CHAPTER XXXII.
THE USE OF RELIGION.
But granted, people may say, that religion is what you say, a cult of the emotions, of what use is it? Why should these emotions be cultivated at all? You say that they are beautiful because they are true, and that they are true because they are of use. Of what use are they? Some can be explained perhaps, but not most—not the instinct of God, for instance, nor of Law, nor the instinct of prayer. It seems to me that unless you can prove that they are true, essentially true conceptions, they cannot be beautiful. And this you say you cannot prove. "No one can prove God," you say, and prayer, surely that is against reason, and demonstrably a weakness. Certainly not a good emotion to cultivate. "You say it is beautiful. How can you prove that?"
Travelling on the Continent among those places where there are little colonies of English people who for one reason or another have left their own country, there crops up occasionally a man of peculiar kind, hardly ever to be met elsewhere. He is a man who has left England, we will suppose, for economy's sake, who has settled abroad, perhaps in one place, perhaps roaming from place to place, who has no work, no interest in life. He has drifted away from the current of our national life, he has entered no other, but he exists, he would say, as a student of man and a philosopher on motives.

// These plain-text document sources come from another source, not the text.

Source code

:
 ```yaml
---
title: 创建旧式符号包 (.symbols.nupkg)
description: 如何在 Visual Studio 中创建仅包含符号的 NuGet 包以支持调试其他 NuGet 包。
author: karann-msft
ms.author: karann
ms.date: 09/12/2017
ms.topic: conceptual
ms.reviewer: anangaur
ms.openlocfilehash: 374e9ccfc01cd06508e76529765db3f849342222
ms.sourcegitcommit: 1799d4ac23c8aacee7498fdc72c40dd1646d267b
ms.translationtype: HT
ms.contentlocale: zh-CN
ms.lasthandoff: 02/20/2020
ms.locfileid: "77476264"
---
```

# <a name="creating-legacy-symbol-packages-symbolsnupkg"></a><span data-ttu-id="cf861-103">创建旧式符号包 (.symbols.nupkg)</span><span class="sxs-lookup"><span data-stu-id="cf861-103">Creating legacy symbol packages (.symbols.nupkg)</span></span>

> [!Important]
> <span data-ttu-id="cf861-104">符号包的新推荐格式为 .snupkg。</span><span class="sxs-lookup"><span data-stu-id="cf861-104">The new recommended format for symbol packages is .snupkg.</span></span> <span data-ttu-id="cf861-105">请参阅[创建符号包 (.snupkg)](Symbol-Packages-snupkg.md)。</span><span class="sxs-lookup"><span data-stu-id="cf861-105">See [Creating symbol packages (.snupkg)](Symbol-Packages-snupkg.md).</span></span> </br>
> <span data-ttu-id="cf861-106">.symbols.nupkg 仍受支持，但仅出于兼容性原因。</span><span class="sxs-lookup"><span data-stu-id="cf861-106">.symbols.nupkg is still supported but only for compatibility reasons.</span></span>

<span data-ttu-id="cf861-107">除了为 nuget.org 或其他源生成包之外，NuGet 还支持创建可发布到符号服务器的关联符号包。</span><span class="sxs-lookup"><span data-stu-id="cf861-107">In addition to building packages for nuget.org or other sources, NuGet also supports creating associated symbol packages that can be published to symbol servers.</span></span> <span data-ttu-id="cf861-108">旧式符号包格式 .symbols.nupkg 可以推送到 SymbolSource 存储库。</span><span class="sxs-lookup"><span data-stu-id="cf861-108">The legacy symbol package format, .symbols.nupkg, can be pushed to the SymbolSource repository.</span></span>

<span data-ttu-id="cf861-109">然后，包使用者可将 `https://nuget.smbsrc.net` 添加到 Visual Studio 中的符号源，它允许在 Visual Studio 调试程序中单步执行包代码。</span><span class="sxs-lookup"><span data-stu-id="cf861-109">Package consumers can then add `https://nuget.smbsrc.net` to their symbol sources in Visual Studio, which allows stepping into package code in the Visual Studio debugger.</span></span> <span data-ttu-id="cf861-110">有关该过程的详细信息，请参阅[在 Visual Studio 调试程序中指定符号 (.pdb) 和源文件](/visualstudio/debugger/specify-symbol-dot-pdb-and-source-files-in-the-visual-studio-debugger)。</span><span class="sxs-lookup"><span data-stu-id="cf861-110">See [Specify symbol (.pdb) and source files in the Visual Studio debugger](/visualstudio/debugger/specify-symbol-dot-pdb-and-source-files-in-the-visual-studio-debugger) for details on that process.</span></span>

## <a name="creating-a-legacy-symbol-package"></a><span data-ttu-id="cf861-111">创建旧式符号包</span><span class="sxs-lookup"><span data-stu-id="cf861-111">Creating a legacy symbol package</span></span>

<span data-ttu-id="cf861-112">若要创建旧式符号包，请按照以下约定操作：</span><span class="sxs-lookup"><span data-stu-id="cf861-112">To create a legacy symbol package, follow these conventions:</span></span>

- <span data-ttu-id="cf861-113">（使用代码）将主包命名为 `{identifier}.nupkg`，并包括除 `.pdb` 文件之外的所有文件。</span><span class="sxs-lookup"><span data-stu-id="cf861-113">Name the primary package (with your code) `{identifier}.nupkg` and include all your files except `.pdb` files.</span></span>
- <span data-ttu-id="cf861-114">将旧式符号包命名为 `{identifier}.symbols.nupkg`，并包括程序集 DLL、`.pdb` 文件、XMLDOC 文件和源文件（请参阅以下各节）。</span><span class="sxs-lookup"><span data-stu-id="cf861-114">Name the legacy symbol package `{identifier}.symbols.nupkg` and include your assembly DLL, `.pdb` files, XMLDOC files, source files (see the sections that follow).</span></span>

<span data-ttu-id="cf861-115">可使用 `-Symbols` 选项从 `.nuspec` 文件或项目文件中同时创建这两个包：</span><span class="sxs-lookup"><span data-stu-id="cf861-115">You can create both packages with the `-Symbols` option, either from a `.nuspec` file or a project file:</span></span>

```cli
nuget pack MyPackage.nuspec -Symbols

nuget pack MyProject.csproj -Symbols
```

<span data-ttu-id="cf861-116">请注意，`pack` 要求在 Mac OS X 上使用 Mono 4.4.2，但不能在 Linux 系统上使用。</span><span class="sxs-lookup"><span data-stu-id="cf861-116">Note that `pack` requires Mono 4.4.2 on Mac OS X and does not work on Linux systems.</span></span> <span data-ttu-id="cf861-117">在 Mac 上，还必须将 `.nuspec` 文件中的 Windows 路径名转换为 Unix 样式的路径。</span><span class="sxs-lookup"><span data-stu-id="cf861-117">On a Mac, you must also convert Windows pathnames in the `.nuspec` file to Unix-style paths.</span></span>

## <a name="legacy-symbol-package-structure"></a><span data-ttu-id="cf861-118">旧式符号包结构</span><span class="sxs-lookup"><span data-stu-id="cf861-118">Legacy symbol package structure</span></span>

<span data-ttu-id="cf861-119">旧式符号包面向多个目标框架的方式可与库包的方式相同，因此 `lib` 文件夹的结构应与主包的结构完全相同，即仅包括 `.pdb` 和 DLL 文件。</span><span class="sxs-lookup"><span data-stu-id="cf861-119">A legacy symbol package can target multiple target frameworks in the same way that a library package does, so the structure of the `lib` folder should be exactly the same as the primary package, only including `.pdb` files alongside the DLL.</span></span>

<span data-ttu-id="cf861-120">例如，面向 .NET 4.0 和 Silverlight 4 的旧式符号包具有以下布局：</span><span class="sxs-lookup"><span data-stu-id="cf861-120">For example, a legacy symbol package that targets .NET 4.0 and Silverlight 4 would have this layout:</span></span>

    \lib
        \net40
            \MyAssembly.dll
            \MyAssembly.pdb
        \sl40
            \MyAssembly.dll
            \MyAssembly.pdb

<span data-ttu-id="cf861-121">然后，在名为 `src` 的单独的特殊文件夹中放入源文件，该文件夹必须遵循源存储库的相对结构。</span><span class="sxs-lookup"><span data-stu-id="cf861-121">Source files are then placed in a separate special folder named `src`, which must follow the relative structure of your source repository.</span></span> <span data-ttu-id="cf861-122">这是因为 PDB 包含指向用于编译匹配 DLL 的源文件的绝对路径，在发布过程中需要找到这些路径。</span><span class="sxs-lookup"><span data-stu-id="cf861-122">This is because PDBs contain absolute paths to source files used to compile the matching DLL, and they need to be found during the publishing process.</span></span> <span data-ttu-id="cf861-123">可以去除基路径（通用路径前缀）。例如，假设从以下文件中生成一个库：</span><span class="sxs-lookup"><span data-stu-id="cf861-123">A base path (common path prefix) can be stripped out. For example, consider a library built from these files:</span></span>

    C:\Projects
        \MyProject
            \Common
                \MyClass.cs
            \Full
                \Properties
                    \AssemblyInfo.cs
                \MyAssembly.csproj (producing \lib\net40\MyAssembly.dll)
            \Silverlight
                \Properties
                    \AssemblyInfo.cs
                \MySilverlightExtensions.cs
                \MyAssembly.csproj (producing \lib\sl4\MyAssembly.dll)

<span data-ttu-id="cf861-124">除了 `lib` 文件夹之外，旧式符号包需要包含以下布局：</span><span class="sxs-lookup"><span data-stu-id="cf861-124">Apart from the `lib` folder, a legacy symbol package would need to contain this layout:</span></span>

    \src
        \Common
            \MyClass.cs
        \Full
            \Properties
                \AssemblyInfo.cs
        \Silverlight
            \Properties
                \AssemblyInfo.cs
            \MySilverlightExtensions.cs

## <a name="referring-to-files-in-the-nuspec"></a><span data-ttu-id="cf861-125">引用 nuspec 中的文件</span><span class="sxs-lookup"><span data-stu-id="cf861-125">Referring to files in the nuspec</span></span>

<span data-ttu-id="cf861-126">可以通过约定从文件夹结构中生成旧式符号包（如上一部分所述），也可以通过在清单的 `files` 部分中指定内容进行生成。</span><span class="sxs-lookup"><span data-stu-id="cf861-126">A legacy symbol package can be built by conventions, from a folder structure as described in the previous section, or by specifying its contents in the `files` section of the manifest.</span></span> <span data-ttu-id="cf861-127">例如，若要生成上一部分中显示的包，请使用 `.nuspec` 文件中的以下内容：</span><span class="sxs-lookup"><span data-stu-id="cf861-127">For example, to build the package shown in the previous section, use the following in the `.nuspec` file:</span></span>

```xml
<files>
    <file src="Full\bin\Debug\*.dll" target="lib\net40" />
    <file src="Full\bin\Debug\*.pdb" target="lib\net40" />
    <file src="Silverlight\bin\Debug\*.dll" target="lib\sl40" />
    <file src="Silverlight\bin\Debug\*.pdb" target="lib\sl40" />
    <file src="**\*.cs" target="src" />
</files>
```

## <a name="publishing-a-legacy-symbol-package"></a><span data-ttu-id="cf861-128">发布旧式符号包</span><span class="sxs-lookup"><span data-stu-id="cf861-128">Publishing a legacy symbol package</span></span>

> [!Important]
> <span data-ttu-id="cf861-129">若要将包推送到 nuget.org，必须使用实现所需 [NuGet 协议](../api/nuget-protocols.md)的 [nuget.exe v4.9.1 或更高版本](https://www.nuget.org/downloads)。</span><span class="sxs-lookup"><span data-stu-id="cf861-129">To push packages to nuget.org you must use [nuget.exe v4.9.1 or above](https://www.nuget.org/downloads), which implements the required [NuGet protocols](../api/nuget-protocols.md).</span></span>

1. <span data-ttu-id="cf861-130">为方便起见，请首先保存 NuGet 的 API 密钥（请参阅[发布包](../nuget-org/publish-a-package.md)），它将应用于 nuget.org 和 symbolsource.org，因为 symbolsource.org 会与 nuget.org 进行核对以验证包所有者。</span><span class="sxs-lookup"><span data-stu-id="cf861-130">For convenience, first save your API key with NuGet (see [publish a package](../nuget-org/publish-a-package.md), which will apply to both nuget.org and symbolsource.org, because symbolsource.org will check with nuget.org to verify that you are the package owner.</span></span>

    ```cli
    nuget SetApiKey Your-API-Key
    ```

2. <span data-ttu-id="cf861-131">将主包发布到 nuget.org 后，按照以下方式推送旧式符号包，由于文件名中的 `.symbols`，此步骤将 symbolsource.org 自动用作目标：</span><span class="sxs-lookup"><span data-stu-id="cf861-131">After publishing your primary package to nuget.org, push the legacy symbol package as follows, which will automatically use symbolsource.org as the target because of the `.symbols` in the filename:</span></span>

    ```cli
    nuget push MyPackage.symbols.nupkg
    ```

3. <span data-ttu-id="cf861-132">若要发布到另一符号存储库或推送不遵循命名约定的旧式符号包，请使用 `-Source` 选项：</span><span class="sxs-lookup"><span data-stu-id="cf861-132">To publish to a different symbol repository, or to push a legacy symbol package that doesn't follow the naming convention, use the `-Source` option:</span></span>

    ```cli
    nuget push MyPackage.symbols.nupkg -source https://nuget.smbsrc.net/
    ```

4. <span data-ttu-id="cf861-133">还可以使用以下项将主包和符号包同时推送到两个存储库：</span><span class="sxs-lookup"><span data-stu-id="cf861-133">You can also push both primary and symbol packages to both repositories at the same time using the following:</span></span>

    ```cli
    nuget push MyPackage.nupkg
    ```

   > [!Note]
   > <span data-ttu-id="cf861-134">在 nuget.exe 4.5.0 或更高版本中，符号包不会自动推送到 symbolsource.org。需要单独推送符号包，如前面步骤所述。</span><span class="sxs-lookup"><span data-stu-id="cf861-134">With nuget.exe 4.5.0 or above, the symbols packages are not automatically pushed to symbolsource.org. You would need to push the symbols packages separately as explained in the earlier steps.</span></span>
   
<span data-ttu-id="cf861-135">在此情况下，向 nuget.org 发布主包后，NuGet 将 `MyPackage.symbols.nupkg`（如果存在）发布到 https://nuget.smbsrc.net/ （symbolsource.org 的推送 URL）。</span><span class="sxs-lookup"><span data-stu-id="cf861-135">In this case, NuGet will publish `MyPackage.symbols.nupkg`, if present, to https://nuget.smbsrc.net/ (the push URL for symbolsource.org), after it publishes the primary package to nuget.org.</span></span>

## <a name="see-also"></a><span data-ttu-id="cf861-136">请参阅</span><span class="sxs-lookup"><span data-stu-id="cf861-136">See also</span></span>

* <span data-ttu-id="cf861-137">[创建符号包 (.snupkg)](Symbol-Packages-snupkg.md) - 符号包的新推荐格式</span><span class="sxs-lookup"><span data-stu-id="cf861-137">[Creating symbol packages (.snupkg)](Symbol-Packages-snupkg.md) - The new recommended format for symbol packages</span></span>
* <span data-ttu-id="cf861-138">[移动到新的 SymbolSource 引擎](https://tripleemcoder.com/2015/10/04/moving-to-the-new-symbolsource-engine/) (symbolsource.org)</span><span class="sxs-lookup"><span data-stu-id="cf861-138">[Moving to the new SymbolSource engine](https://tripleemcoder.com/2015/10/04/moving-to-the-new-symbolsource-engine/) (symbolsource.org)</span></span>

One such, meeting me one day, turned his conversation upon wars and upon patriotism. The former horrified him, the latter revolted him. "Patriotism," he said, "can you defend such a feeling? Have you any reasoning to support it? Patriotism is a narrowness, a blindness. It is little better than a baseness founded on ignorance. How can it be defended? You say it is beautiful. Prove to me that it is so. I deny it."
To whom, and to men like this, it seems that there is only one answer to be made.
"My friend, the love of your own people and your own country, if it ever existed within you, is long dead or you would never ask such a question. I cannot reason with you on the subject, because it would be like reasoning with a blind man on the beauty of being able to see. He who sees knows; but if a man be blind, how can it be explained to him? Neither I nor my fellows can talk to you about patriotism, because it is a feeling we have, but of which you are ignorant. It is not a question of reason. But if you would know whether patriotism be beautiful or the ignorant foolishness you suppose, I can show you the road to learn.